Sempre que o sofrimento me afunda volto a pensar na inglesa
de Rodmell. Ela ameniza um pouco as trevas dessa existência
larvar, onde o tempo desliza para frente uno e sem ossos como
um fantasma. Os dias não produzem ruído. São bojos ocos nos
quais fluem horas iguais – todas mensageiras da catástrofe. Faz
sol, chove, está frio lá fora, esquenta de novo mas não é verão.
O inverno continua firme pela primeira vez em muitos anos.
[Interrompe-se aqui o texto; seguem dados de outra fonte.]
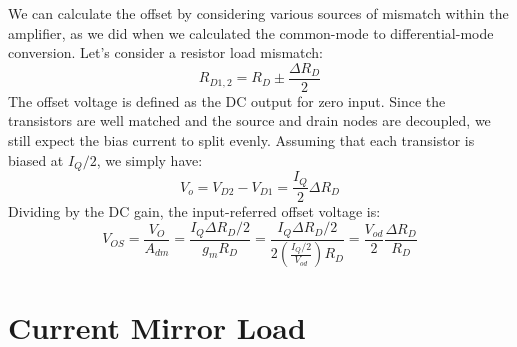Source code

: We can calculate the offset by considering various sources of mismatch within the amplifier, as we did when we calculated the common-mode to differential-mode conversion.  Let's consider a resistor load mismatch:
\begin{equation} 
	{R_{D1,2}} = {R_D} \pm \frac{ \Delta {R_D}}{2} 
\end{equation}
The offset voltage is defined as the DC output for zero input.  Since the transistors are well matched and the source and drain nodes are decoupled, we still expect the bias current to split evenly.  Assuming that each transistor is biased at $I_Q/2$, we simply have:
\begin{equation}
	{V_o} = {V_{D2}} - {V_{D1}} = \frac{I_Q}{2}\Delta {R_D}
\end{equation}
Dividing by the DC gain, the input-referred offset voltage is:
\begin{equation}
	{V_{OS}} = \frac{{{V_O}}}{{{A_{dm}}}} = \frac{{I_Q\Delta {R_D}/2}}{{{g_m}{R_D}}} 
	  = \frac{{I_Q\Delta {R_D}/2}}{{2\left( {\frac{{I_Q/2}}{{{V_{od}}}}} \right){R_D}}} 
	  = \frac{{{V_{od}}}}{2}\frac{{\Delta {R_D}}}{{{R_D}}}
\end{equation}
\section{Current Mirror Load}
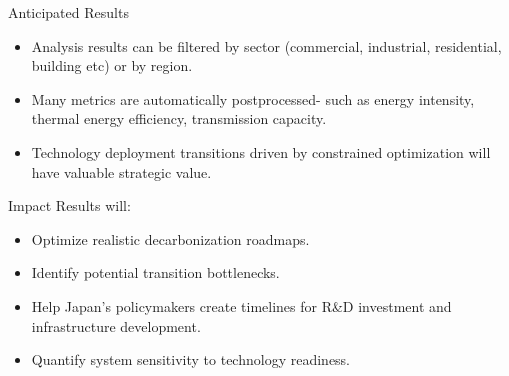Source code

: \documentclass[final]{beamer}
\newlength{\onecolwid}
\newlength{\threecolwid}
\begin{document}
\begin{frame}[t]
\begin{columns}[t,totalwidth=\threecolwid]


\begin{column}{\onecolwid} %



\begin{block}{Anticipated Results}

 \begin{itemize}
   \item Analysis results can be filtered by sector (commercial, industrial, residential, building etc) or by region.
   
   \item Many metrics are automatically postprocessed- such as energy intensity, thermal energy efficiency, transmission capacity. 
   
   \item Technology deployment transitions driven by constrained optimization will have valuable strategic value.    
 
 
 \end{itemize}  
 
 	
\end{block}







        \begin{alertblock}{Impact}
        \large Results will:
	\begin{itemize}
        \item {Optimize realistic decarbonization roadmaps.}
        \item {Identify potential transition bottlenecks.}
        \item {Help Japan's policymakers create timelines for R\&D investment and infrastructure development.}
        \item {Quantify system sensitivity to technology readiness.}
	\end{itemize}
        \end{alertblock}
   


\end{column}
\end{columns}
\end{frame}
\end{document}
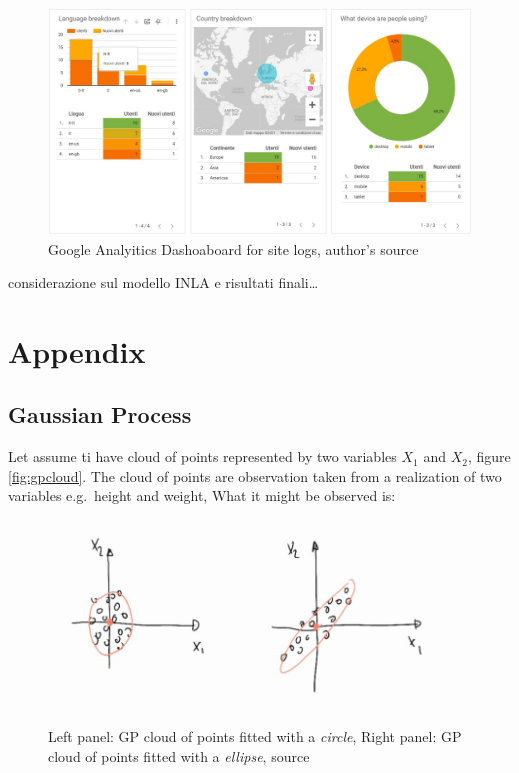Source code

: \documentclass[
  12pt,
  a4paper,
  oneside]{book}
\theoremstyle{definition}
\theoremstyle{definition}
\theoremstyle{definition}
\theoremstyle{remark}
\begin{document}
\begin{figure}
\centering
\includegraphics{images/analytics_dashbboard.jpg}
\caption{\label{fig:gaanalytics}Google Analyitics Dashoaboard for site logs, author's source}
\end{figure}

considerazione sul modello INLA e risultati finali\ldots{}

\hypertarget{appendix}{%
\chapter*{Appendix}\label{appendix}}

\hypertarget{gpbasics}{%
\section{Gaussian Process}\label{gpbasics}}

Let assume ti have cloud of points represented by two variables \(X_1\) and \(X_2\), figure \ref{fig:gpcloud}. The cloud of points are observation taken from a realization of two variables e.g.~height and weight, What it might be observed is:

\begin{figure}
\centering
\includegraphics{appendix_images/gp_base_1.jpg}
\caption{\label{fig:gpclouds}Left panel: GP cloud of points fitted with a \emph{circle}, Right panel: GP cloud of points fitted with a \emph{ellipse}, source \citet{YT:freitas1}}
\end{figure}
\end{document}

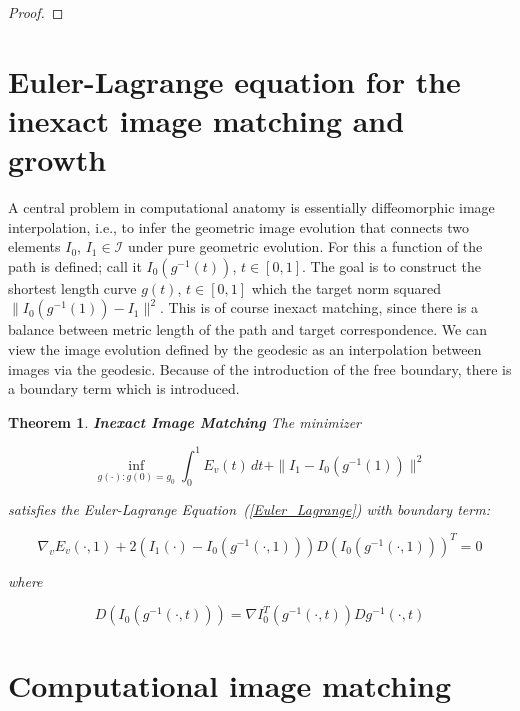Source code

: \documentclass[final, paper=letter,5p,times,twocolumn]{elsarticle}
\newcommand{\CA}{computational anatomy}
\newtheorem{theorem}{Theorem} %
\theoremstyle{definition}
\begin{document}
{\begin{proof}
    
\end{proof}

\section{Euler-Lagrange equation for the inexact image matching and growth}

A central problem in \CA{} is essentially diffeomorphic image interpolation, i.e., to infer the geometric image evolution that connects two elements $I_{0}$, $I_{1} \in \mathcal{I}$ under pure geometric evolution. For this a function of the path is defined; call it $I_{0}(g^{-1}(t))$, $t \in [0, 1]$. The goal is to construct the shortest length curve $g(t)$, $t \in [0, 1]$ which  the target norm squared $\| I_{0} (g^{-1}(1)) - I_{1} \|^{2}$. This is of course inexact matching, since there is a balance between metric length of the path and target correspondence. We can view the image evolution defined by the geodesic as an interpolation between images via the geodesic. Because of the introduction of the free boundary, there is a boundary term which is introduced.

\begin{theorem}
  {\bf Inexact Image Matching} The minimizer

  $$
\underset{g(\cdot):  g(0) = g_{0}}{\inf} \int_{0}^{1} E_{v}(t) \, dt + \| I_{1} - I_{0}(g^{-1}(1))\|^{2}
$$

satisfies the Euler-Lagrange Equation~(\ref{Euler_Lagrange}) with boundary term:

$$
\nabla_{v}E_{v}(\cdot, 1) + 2(I_{1}(\cdot) - I_{0}(g^{-1}(\cdot, 1)))D(I_{0}(g^{-1}(\cdot, 1)))^{T} = 0
$$

where

$$
D(I_{0}(g^{-1}(\cdot,t))) = \nabla I_{0}^{T}(g^{-1}(\cdot, t))Dg^{-1}(\cdot, t)
$$
\end{theorem}






\section{Computational image matching}

}
\end{document}
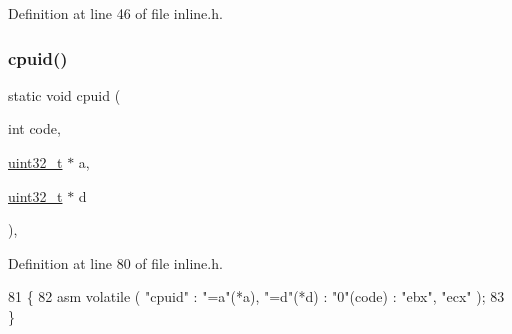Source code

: Definition at line 46 of file inline.\+h.


\mbox{\label{a00077_adacb2a50c30267ac5314bfcb92ac1d85_adacb2a50c30267ac5314bfcb92ac1d85}} 
\subsubsection{\texorpdfstring{cpuid()}{cpuid()}}
{\footnotesize\ttfamily static void cpuid (\begin{DoxyParamCaption}\item[{int}]{code,  }\item[{\hyperlink{a00068_a435d1572bf3f880d55459d9805097f62_a435d1572bf3f880d55459d9805097f62}{uint32\+\_\+t} $\ast$}]{a,  }\item[{\hyperlink{a00068_a435d1572bf3f880d55459d9805097f62_a435d1572bf3f880d55459d9805097f62}{uint32\+\_\+t} $\ast$}]{d }\end{DoxyParamCaption})\hspace{0.3cm}{\ttfamily [inline]}, {\ttfamily [static]}}



Definition at line 80 of file inline.\+h.


\begin{DoxyCode}
81 \{
82     \textcolor{keyword}{asm} \textcolor{keyword}{volatile} ( \textcolor{stringliteral}{"cpuid"} : \textcolor{stringliteral}{"=a"}(*a), \textcolor{stringliteral}{"=d"}(*d) : \textcolor{stringliteral}{"0"}(code) : \textcolor{stringliteral}{"ebx"}, \textcolor{stringliteral}{"ecx"} );
83 \}
\end{DoxyCode}
\mbox{\label{a00077_aee0779a0581136320f91a72c4d6b5b90_aee0779a0581136320f91a72c4d6b5b90}}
Um detestável inverno chuvoso que piora tudo. Engulo duas
fatias de pão com algo dentro, tomo líquidos ora quentes ora
gelados sem ver, esqueço copos pela metade sobre os móveis,
saio do banheiro, volto para a cama. Custo a sair da toca quente
das cobertas e arrastar-me até o computador para trabalhar. As
letras põem a língua de fora quando me veem, debocham da
incapacidade atual com que não decifro seus hieróglifos.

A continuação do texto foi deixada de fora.